Transparently hooking into the STG stack to validate an escape analysis
Sebastian Graf
sgraf1337 at gmail.com
Fri Dec 17 09:24:38 UTC 2021
(Moving the conversation off the list.)
------ Originalnachricht ------
Von: "Csaba Hruska" <csaba.hruska at gmail.com>
An: "Sebastian Graf" <sgraf1337 at gmail.com>
Cc: "ghc-devs" <ghc-devs at haskell.org>; "Sebastian Scheper"
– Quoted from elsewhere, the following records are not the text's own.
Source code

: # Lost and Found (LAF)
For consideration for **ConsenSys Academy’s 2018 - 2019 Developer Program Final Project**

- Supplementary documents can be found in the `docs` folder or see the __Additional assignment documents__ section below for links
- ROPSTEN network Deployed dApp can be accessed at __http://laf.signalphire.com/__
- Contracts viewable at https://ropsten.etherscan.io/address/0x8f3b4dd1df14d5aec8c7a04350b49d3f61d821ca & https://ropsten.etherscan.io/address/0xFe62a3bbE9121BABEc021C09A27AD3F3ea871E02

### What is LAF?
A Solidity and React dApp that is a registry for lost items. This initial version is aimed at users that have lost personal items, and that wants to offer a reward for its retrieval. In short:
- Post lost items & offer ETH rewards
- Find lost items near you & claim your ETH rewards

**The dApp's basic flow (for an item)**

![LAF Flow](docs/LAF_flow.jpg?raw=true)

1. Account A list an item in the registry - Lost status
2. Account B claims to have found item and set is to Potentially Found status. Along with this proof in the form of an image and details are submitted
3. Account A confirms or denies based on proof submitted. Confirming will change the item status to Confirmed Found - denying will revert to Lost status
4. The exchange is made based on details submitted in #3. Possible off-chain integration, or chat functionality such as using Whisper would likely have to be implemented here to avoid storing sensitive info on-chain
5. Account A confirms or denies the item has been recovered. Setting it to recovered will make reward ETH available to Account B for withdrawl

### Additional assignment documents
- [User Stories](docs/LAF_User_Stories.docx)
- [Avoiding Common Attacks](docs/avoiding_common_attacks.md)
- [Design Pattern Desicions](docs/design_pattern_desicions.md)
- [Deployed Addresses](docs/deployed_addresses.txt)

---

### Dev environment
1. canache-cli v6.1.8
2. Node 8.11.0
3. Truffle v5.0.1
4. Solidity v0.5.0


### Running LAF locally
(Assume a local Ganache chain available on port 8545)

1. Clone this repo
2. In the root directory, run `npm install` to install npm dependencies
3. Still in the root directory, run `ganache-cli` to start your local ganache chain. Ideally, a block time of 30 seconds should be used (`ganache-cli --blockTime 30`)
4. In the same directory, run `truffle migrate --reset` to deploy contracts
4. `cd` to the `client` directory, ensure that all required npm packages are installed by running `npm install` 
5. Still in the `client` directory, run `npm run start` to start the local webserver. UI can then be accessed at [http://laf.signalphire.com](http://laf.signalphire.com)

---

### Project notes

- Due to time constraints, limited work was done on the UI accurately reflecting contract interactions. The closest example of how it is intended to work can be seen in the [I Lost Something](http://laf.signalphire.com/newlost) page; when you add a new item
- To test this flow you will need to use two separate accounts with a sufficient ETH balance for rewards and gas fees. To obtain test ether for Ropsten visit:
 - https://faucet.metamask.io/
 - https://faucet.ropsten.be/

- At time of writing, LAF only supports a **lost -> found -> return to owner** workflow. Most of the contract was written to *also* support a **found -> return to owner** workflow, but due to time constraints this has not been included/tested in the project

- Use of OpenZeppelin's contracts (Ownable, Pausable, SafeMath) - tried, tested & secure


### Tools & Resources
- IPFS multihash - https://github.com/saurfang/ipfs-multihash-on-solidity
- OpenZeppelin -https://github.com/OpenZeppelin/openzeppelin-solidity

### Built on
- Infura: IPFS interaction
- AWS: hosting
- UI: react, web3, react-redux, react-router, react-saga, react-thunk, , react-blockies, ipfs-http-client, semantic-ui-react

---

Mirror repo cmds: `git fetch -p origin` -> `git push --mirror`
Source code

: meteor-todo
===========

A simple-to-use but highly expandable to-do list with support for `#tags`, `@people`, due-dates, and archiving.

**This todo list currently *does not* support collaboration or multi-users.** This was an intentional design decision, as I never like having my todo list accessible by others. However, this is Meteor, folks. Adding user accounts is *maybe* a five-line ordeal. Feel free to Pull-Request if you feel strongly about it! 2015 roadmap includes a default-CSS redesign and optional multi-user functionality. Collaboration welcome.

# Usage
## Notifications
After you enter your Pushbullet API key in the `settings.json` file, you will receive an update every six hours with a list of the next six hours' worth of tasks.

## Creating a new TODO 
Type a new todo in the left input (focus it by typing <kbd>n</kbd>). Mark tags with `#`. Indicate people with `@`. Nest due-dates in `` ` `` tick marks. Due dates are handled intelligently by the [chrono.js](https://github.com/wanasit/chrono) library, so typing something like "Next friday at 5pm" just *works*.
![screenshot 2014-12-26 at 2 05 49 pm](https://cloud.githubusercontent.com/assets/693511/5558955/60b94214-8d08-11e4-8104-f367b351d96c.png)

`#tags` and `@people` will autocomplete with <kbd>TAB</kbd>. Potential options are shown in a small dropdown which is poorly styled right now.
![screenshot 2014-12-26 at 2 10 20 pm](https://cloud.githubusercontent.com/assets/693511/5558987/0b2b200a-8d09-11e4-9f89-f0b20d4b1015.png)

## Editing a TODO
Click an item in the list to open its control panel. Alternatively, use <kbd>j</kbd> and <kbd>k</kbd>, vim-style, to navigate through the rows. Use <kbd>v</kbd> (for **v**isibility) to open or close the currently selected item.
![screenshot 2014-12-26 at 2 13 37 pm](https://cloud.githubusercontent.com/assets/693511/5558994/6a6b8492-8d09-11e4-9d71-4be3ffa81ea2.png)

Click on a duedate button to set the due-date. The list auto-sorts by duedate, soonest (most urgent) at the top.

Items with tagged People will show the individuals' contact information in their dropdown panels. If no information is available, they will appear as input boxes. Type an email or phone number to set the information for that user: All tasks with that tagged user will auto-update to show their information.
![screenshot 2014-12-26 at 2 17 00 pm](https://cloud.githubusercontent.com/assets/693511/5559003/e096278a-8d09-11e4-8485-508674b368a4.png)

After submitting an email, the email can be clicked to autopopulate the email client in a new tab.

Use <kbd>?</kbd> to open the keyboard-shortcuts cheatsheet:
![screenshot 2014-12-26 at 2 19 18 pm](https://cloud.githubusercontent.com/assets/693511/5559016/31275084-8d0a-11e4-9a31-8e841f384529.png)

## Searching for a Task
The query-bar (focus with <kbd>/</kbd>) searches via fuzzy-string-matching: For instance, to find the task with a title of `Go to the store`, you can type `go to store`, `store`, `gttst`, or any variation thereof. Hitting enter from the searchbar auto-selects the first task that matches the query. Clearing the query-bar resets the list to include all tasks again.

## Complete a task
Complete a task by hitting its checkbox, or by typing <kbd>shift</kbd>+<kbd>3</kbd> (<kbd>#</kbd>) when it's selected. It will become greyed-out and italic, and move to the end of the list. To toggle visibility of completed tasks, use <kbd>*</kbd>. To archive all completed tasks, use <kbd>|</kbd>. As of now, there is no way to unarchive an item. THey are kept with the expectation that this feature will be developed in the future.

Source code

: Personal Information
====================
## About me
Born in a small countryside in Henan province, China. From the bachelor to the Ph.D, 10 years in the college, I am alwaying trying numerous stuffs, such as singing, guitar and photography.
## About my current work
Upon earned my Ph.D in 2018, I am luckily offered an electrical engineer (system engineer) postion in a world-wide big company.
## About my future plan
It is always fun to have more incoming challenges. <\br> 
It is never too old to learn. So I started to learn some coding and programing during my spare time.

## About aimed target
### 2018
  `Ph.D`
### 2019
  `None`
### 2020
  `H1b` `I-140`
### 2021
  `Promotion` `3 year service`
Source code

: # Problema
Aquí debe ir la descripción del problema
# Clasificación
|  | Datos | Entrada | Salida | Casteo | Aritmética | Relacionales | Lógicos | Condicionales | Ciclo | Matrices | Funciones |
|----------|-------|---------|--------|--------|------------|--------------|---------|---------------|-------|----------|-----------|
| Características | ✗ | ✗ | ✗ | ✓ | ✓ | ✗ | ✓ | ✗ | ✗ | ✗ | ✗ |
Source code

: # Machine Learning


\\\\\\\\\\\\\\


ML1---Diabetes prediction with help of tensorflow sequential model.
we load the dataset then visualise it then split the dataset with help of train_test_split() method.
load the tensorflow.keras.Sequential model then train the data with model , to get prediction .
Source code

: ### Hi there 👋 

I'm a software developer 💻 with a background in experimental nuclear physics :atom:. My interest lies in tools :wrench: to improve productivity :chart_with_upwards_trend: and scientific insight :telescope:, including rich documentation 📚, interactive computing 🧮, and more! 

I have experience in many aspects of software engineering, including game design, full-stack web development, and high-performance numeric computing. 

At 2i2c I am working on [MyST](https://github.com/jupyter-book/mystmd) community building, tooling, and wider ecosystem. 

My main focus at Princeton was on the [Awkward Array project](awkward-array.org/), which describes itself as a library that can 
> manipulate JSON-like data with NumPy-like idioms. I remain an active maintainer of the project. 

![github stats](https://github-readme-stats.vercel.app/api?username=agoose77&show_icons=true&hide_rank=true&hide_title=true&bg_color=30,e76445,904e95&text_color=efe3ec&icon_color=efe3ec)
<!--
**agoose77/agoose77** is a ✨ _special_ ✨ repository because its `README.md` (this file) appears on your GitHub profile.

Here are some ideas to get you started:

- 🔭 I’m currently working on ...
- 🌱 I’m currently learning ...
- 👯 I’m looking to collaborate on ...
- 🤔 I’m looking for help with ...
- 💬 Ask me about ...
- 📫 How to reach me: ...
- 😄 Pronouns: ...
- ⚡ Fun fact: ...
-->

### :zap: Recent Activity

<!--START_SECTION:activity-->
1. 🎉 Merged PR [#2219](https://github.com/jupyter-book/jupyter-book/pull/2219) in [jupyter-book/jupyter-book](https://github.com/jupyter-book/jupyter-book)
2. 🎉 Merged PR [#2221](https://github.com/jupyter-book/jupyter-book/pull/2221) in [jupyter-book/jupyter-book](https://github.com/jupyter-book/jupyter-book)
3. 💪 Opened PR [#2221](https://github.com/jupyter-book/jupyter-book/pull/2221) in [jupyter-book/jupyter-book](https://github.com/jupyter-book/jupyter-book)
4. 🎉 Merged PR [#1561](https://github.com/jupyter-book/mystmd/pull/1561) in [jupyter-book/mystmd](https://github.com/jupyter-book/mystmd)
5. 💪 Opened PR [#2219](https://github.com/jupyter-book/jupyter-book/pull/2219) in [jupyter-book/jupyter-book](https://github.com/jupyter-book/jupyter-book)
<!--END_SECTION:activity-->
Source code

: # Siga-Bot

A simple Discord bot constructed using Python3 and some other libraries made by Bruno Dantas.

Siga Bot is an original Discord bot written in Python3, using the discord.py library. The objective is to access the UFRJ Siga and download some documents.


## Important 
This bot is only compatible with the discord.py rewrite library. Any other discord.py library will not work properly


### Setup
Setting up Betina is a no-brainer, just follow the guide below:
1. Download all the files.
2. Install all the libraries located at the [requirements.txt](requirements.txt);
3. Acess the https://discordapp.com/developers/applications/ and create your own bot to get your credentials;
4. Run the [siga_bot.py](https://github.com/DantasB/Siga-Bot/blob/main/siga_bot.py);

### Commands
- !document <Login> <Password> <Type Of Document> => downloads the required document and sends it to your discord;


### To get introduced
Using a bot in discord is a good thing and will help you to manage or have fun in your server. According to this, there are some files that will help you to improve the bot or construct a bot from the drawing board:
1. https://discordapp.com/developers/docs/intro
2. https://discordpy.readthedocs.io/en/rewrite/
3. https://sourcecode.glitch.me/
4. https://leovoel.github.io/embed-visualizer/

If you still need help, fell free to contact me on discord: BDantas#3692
<sebastian.scheper at student.kit.edu>
Gesendet: 16.12.2021 18:22:30
Betreff: Re: Re[2]: Transparently hooking into the STG stack to validate
an escape analysis
>Thanks for the feedback!
>Let's have a video meeting. My schedule is flexible. What time is best
>for you?
>
>Cheers,
>Csaba
>
>On Thu, Dec 16, 2021 at 5:29 PM Sebastian Graf <sgraf1337 at gmail.com>
>wrote:
>>Hey Csaba,
>>
>>After catching up on your talk and reflecting about it a bit, it seems
>>quite obvious that your tool is the right way to collect the data and
>>validate our analysis!
>>Even if meanwhile we decided that a "transparent stack frame" (which I
>>believe is something similar to what you are doing here
>><https://github.com/grin-compiler/ghc-whole-program-compiler-project/blob/d3ed07d9f3167ad1afa01d1aa95aec2472b2708f/external-stg-interpreter/lib/Stg/Interpreter.hs#L130>,
>>with an explicit `argCount` which we do not know) is not the ideal
>>solution we've been looking for (for different reasons).
>>
>>Essentially, we have two things
>>An escape analysis, implemented as an STG-to-STG pass that attaches a
>>boolean flag to each Id whether it "escapes its scope" (for a suitable
>>definition of that).
>>We'd like to implement it in a way that it would be reusable within
>>GHC with moderate effort (e.g., renaming Binder to Id or accounting
>>for different fields), operating on a module at a time rather than
>>whole program.The instrumentation that tries to measure how many heap
>>objects could be allocated on the stack. E.g., set a closure-specific
>>flag whenever the closure is entered, unset that bit (once) when we
>>"leave the scope" that defines the closure.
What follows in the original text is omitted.